In her draft of the town code's definition of a farm, she added the exclusion of micro-farms from the definition. She also added definitions for fowl, poultry and micro-farming to the code. The new farm type would only allow for personal gardens and keeping of permitted animals for the production of food for use of residents of a single-dwelling home. Animal housing and structures would need to confirm to the newly added section addressing such regulations.
"We were talking with people in the community, and more people are stopping by here, and there was a lot of anger, and I don't want it to be about anger, I want it to be about education," she said.

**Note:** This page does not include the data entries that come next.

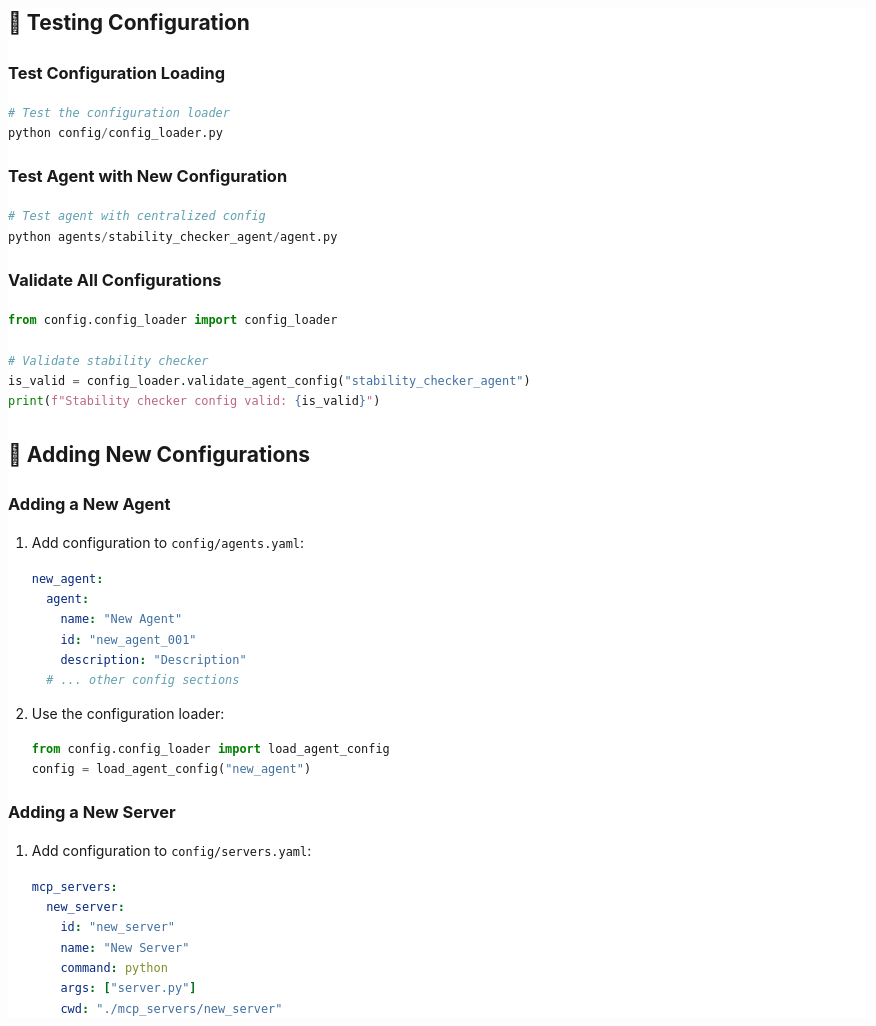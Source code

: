 ## 🧪 Testing Configuration

### Test Configuration Loading
```python
# Test the configuration loader
python config/config_loader.py
```

### Test Agent with New Configuration
```python
# Test agent with centralized config
python agents/stability_checker_agent/agent.py
```

### Validate All Configurations
```python
from config.config_loader import config_loader

# Validate stability checker
is_valid = config_loader.validate_agent_config("stability_checker_agent")
print(f"Stability checker config valid: {is_valid}")
```

## 🔧 Adding New Configurations

### Adding a New Agent
1. Add configuration to `config/agents.yaml`:
   ```yaml
   new_agent:
     agent:
       name: "New Agent"
       id: "new_agent_001"
       description: "Description"
     # ... other config sections
   ```

2. Use the configuration loader:
   ```python
   from config.config_loader import load_agent_config
   config = load_agent_config("new_agent")
   ```

### Adding a New Server
1. Add configuration to `config/servers.yaml`:
   ```yaml
   mcp_servers:
     new_server:
       id: "new_server"
       name: "New Server"
       command: python
       args: ["server.py"]
       cwd: "./mcp_servers/new_server"
   ```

To help with the education aspect, Patricia Foreman sent Helm copies of her book "City Chicks," so she could donate them to local schools, libraries and town officials. The book discusses how to keep chickens responsibly in towns and cities to help with gardening, composting and food production.
Helm has also been engaging the community by passing around a petition for residents to sign in support of the proposed amendments and changes to the town code, which she plans to complete around the end of May. All of the signatures will be attached with the proposed amendments when submitted to the Town Board.